Each line from the one containing "this section; and" to the end of the records below should be restated word for word; please leave out all other lines.

[Dataset records]

═══

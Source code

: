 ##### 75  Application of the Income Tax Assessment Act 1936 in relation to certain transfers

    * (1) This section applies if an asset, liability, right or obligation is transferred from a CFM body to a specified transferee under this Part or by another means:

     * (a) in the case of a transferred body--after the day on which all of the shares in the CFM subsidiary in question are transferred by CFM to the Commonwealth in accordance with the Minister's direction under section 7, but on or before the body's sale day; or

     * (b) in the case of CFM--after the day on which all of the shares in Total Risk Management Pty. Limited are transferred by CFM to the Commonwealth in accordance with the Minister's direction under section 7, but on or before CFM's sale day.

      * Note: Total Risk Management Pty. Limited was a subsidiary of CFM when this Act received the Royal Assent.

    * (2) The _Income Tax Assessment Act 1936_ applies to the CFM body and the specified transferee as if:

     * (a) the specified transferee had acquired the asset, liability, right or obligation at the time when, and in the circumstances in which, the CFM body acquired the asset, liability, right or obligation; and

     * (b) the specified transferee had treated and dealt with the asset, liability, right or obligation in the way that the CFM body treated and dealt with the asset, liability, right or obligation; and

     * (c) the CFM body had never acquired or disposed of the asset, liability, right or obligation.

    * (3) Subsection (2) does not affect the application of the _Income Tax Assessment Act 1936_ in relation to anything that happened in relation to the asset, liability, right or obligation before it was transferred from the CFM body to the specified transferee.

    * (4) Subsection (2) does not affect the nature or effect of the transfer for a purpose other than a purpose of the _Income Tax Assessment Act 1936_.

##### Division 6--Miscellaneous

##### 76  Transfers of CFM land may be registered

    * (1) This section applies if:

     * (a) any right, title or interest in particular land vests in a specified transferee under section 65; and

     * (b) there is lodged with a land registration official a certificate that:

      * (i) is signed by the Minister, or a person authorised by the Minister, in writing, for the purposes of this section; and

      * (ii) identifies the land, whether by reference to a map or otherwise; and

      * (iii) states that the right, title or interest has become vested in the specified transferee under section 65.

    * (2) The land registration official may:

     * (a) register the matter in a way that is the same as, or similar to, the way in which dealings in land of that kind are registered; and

═══

#### RESULT OF THE TASK:
      * (i) is signed by the Minister, or a person authorised by the Minister, in writing, for the purposes of this section; and

      * (ii) identifies the land, whether by reference to a map or otherwise; and

      * (iii) states that the right, title or interest has become vested in the specified transferee under section 65.

    * (2) The land registration official may:

     * (a) register the matter in a way that is the same as, or similar to, the way in which dealings in land of that kind are registered; and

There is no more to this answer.